Thanks for coming. I'm very excited to be here to tell you about quickr. So quickr is an R package that you can use to compile an R function, and a quickr compiled function will typically run somewhere between 20 and 200 times faster than the R function. And in general, you get the same speedups that you would get if you were to rewrite that function into C or Rust or Fortran. And one bonus of compiling a function is you get really robust runtime type checking with some great error messages if you give the wrong inputs.
Motivating example: convolve
So to kick things off, I want to start with an example of a slow function, and I'm going to use convolve here. Convolve is a nice example because, well, it fits on one slide. It's a small function. It, I imagine, is an operation many of you are familiar with. It also has two nesting for loops and an in-place modification of an array. So these are things that typically make for a slow R function.
And if you have a slow R function like this and you seek advice for how to speed it up, the first piece of advice you'll get is to vectorize it. And this is great advice, especially if it makes your R code simpler, but convolve makes the case that sometimes you don't want to vectorize it. You want to write the for loop. Trying to vectorize it is not going to be the answer.
The next piece of advice that you might get is to rewrite it in a lower-level language like C. And this is also great advice if you're a full-time software engineer and you already know about memory management and build systems and the foreign function interface. But that comes with a huge learning burden if you don't already know this stuff. And a side effect of rewriting your function in C like this is that now this portion of code is gated off from future collaborators who have allocated their learning efforts differently from you. You've basically boxed that off and probably the collaborators you most want who are domain experts in something that you're interested in.
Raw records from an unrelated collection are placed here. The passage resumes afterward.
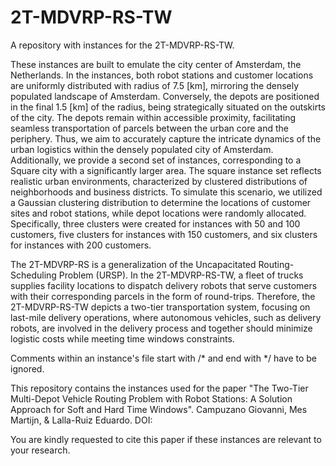 # 2T-MDVRP-RS-TW

A repository with instances for the 2T-MDVRP-RS-TW.

These instances are built to emulate the city center of Amsterdam, the Netherlands. In the instances,  both robot stations and customer locations are uniformly distributed with radius of 7.5 [km], mirroring the densely populated landscape of Amsterdam. Conversely, the depots are positioned in the final 1.5 [km] of the radius, being strategically situated on the outskirts of the city. The depots remain within accessible proximity, facilitating seamless transportation of parcels between the urban core and the periphery. Thus, we aim to accurately capture the intricate dynamics of the urban logistics within the densely populated city of Amsterdam. Additionally, we provide a second set of instances, corresponding to a Square city with a significantly larger area. The square instance set reflects realistic urban environments, characterized by clustered distributions of neighborhoods and business districts. To simulate this scenario, we utilized a Gaussian clustering distribution to determine the locations of customer sites and robot stations, while depot locations were randomly allocated. Specifically, three clusters were created for instances with 50 and 100 customers, five clusters for instances with 150 customers, and six clusters for instances with 200 customers. 

The 2T-MDVRP-RS is a generalization of the Uncapacitated Routing-Scheduling Problem (URSP). In the 2T-MDVRP-RS-TW, a fleet of trucks supplies facility locations to dispatch delivery robots that serve customers with their corresponding parcels in the form of round-trips. Therefore, the 2T-MDVRP-RS-TW depicts a two-tier transportation system, focusing on last-mile delivery operations, where autonomous vehicles, such as delivery robots, are involved in the delivery process and together should minimize logistic costs while meeting time windows constraints.

Comments within an instance's file start with /* and end with */ have to be ignored.

This repository contains the instances used for the paper "The Two-Tier Multi-Depot Vehicle Routing Problem with Robot Stations: A Solution Approach for Soft and Hard Time Windows". Campuzano Giovanni, Mes Martijn, & Lalla-Ruiz Eduardo. DOI:

You are kindly requested to cite this paper if these instances are relevant to your research.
So that's the motivation behind quickr. Sometimes R is slow. Sometimes you want to write the for loop. Vectorization is not the solution. And another language is not the solution. So quickr is the alternative.
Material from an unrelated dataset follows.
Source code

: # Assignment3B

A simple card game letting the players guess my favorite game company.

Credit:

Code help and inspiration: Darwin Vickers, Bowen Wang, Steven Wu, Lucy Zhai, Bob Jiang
Sometimes R is slow. Sometimes you want to write the for loop. Vectorization is not the solution. And another language is not the solution. So quickr is the alternative.
Using quickr
So coming back to convolve, to make convolve fast, we just have to do two things to it. One is you wrap the function in quick. And then the second thing you do is you add type annotations. So here's what that looks like in practice. Here's convolve. We wrap it in quick. Pretty simple. And then the next thing we do is we add some type annotations. So here we're saying that A is a doubles vector of any length and B is a doubles vector of any length.
And that's it. So if you take this new fast function and you benchmark it, you'll see that it's about 200 times faster. If the R function takes one second on a set of inputs, the quickr function takes five milliseconds. And the C function also takes five milliseconds. It's the same speedup.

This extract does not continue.